**WHAT IS REQUIRED:** Among the lines of the records, please find those that contain the word "used" and copy them.

*** Opening RECORDS TO USE ***

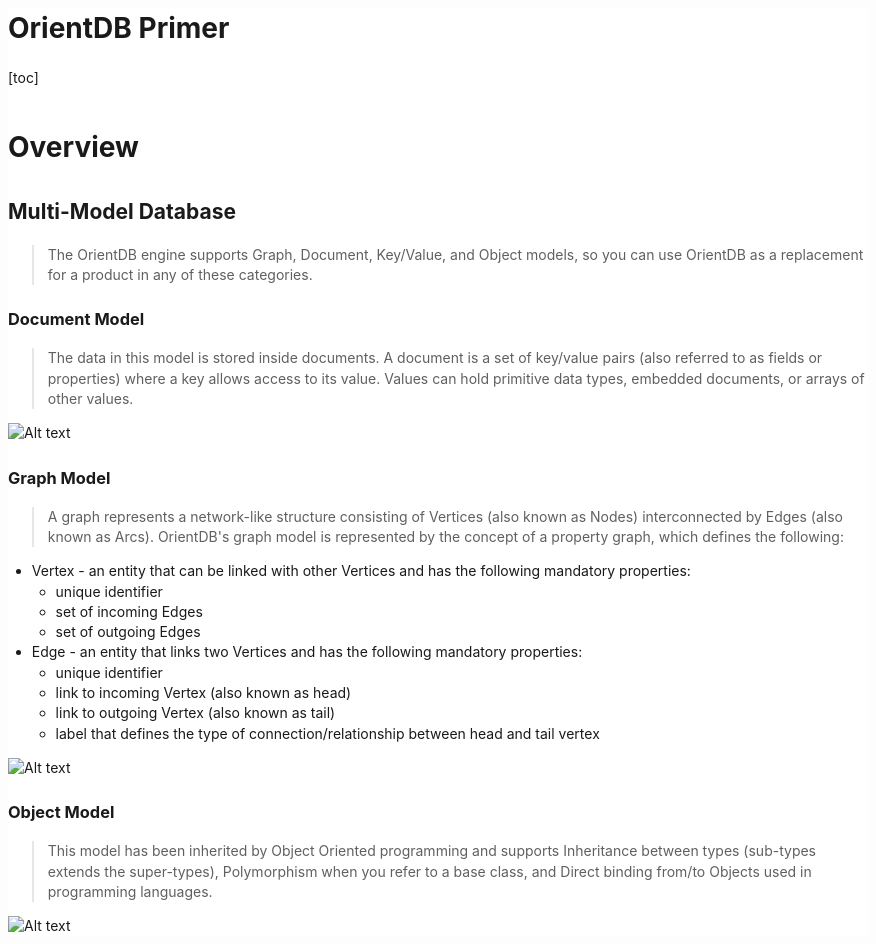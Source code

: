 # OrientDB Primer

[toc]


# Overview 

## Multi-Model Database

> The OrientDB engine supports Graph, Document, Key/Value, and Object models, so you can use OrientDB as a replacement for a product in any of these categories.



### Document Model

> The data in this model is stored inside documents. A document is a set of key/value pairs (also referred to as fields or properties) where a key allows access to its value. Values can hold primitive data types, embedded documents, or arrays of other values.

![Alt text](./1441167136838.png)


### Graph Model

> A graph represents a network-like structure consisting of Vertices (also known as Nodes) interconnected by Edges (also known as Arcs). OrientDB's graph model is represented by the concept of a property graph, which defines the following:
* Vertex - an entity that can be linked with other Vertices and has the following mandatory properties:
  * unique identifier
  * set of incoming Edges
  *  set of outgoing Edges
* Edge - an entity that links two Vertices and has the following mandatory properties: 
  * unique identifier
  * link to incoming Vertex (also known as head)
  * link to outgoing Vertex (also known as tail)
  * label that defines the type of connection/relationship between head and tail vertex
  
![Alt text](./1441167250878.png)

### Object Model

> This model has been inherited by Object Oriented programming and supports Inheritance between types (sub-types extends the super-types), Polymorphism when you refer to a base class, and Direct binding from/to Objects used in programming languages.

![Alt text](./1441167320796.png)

*** Closing RECORDS TO USE ***
*** Opening RECORDS TO USE ***

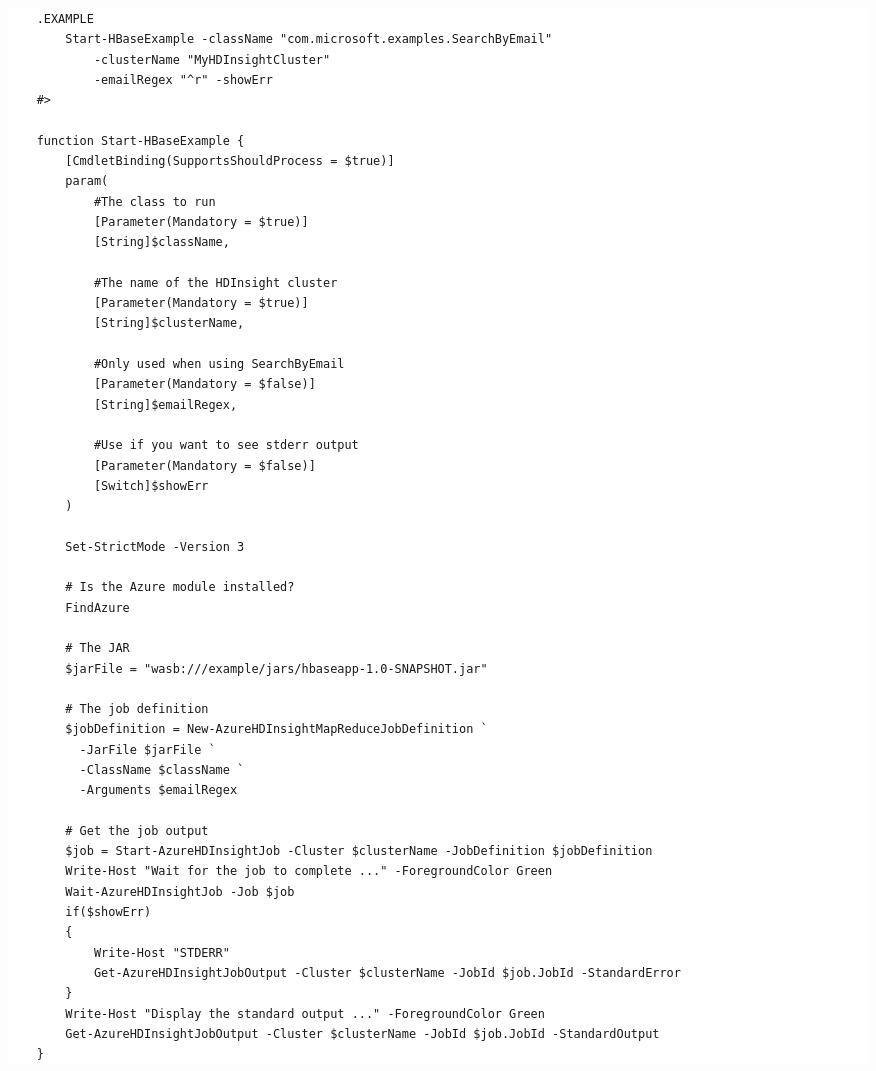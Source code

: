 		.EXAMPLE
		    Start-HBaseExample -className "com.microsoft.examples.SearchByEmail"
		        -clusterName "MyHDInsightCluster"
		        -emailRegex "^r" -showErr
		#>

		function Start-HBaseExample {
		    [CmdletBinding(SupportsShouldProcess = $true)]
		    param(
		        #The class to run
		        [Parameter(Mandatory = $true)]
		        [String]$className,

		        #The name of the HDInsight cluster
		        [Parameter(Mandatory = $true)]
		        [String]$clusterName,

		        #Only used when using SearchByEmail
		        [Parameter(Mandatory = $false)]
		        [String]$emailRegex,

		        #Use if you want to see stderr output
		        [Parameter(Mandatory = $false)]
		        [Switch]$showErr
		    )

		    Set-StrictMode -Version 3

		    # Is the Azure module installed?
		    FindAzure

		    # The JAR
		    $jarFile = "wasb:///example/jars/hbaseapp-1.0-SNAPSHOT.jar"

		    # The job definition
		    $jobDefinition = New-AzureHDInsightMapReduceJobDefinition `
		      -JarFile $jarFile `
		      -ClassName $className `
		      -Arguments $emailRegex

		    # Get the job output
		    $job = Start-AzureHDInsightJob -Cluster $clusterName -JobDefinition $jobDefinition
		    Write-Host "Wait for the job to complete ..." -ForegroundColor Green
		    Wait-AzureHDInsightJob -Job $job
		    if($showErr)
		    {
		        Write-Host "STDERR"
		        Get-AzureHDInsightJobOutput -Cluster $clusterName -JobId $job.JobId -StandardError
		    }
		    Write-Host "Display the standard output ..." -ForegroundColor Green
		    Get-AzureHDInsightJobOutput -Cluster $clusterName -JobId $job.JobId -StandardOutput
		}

*** Closing RECORDS TO USE ***

**EXERCISE RESULT:**
> This model has been inherited by Object Oriented programming and supports Inheritance between types (sub-types extends the super-types), Polymorphism when you refer to a base class, and Direct binding from/to Objects used in programming languages.
		        #Only used when using SearchByEmail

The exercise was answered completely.